§ DATA FOR REVIEW
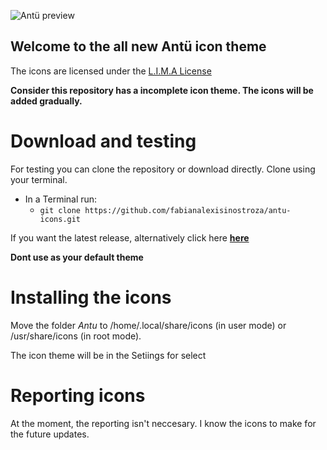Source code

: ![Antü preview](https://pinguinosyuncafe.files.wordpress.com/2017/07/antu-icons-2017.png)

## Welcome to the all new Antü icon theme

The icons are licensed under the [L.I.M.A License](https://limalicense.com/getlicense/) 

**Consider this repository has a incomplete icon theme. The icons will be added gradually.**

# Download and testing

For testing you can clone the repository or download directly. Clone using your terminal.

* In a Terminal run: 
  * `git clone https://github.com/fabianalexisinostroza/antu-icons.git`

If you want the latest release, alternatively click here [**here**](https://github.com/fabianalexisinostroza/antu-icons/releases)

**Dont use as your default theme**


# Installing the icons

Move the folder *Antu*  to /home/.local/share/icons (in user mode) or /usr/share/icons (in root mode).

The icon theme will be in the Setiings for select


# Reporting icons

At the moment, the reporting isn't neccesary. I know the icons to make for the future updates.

§ PROBLEM TO SOLVE
Every line of the records above where the string "https" is found should be copied.

§ FINISHED EXERCISE
: ![Antü preview](https://pinguinosyuncafe.files.wordpress.com/2017/07/antu-icons-2017.png)
The icons are licensed under the [L.I.M.A License](https://limalicense.com/getlicense/) 
  * `git clone https://github.com/fabianalexisinostroza/antu-icons.git`
If you want the latest release, alternatively click here [**here**](https://github.com/fabianalexisinostroza/antu-icons/releases)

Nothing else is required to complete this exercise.